--- SUPPLIED INFORMATION Enclosed Below ---

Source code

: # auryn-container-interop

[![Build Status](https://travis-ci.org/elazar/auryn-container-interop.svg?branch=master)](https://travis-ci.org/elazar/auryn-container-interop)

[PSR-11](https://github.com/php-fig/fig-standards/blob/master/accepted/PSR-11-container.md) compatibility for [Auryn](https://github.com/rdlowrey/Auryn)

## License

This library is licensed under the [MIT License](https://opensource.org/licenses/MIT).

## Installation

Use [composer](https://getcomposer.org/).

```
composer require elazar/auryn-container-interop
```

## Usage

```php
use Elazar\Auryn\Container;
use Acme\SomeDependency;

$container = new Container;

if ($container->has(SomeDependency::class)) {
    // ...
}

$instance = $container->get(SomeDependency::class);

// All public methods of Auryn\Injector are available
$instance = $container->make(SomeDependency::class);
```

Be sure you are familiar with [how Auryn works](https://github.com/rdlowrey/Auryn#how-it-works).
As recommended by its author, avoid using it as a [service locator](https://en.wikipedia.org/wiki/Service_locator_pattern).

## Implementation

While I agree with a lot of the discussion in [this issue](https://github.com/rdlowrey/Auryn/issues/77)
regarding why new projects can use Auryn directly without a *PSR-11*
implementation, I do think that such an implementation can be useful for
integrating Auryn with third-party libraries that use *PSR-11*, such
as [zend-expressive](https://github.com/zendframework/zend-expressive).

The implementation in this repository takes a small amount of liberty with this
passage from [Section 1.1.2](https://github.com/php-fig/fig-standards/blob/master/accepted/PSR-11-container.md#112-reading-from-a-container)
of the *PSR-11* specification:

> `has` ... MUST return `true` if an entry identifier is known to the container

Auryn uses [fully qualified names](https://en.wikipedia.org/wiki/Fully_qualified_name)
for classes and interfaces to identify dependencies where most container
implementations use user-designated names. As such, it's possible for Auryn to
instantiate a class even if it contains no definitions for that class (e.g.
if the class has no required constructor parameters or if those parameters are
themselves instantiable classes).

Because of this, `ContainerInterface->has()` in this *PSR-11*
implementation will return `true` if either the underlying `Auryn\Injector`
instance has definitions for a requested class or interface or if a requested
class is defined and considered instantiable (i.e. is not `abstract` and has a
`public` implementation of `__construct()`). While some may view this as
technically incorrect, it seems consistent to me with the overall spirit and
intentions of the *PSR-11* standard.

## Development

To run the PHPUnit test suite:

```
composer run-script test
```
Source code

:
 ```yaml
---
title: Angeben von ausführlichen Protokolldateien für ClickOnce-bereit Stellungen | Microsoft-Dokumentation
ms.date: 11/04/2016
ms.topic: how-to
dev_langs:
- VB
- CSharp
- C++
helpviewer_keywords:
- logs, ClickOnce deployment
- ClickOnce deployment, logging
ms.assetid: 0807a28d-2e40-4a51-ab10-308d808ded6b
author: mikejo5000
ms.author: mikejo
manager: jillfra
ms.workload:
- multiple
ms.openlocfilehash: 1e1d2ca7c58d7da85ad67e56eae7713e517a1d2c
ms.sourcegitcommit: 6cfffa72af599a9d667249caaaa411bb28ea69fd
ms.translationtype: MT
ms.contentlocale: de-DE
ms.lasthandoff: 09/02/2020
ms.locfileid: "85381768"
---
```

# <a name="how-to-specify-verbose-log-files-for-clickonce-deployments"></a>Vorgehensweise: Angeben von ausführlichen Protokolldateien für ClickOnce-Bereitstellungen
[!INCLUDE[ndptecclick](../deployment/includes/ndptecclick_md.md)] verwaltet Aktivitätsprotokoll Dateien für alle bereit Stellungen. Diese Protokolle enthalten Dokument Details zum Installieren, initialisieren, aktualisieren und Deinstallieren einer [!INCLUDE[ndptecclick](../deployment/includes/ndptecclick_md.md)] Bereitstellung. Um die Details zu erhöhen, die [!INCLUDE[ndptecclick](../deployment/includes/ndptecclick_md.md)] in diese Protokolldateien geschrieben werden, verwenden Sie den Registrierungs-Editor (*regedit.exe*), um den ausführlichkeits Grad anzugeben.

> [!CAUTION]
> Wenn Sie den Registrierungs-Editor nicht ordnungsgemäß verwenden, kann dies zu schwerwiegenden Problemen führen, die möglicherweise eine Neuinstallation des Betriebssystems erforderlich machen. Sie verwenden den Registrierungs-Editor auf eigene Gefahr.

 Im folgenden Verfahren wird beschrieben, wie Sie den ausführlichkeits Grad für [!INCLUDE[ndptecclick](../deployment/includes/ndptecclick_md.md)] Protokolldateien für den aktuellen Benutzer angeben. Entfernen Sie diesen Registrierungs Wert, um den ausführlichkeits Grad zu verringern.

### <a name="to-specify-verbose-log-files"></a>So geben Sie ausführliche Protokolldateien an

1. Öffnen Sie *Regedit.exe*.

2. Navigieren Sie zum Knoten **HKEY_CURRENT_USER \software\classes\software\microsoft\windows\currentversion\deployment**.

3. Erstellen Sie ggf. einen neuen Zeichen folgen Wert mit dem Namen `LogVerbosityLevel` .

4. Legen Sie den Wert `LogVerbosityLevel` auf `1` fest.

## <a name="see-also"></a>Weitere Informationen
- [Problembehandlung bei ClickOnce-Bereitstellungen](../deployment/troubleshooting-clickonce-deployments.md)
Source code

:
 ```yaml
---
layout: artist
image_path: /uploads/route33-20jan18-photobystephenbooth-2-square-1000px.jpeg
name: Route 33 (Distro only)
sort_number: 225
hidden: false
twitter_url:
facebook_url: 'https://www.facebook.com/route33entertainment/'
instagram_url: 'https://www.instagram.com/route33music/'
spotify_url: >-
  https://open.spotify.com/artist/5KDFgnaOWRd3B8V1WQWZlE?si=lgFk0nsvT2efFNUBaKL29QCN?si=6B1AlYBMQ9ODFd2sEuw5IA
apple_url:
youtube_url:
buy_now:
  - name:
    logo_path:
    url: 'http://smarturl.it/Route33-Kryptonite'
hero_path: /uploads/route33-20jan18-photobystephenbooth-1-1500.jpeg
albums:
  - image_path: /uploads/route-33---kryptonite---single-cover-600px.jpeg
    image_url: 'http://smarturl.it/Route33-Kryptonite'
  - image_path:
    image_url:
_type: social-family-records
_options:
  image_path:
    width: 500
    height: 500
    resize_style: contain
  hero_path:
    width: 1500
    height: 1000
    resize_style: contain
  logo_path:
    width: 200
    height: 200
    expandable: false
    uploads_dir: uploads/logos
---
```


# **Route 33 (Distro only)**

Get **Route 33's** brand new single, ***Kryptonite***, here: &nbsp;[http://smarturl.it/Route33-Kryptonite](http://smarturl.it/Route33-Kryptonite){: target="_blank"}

--- End of Enclosed SUPPLIED INFORMATION ---

• _TASK TO COMPLETE_
Please set down, with no changes, the line that contains "# **Route 33 (Distro only)**" and all the lines after it until the entries end; write nothing besides them.

• _TASK OUTPUT_
# **Route 33 (Distro only)**

Get **Route 33's** brand new single, ***Kryptonite***, here: &nbsp;[http://smarturl.it/Route33-Kryptonite](http://smarturl.it/Route33-Kryptonite){: target="_blank"}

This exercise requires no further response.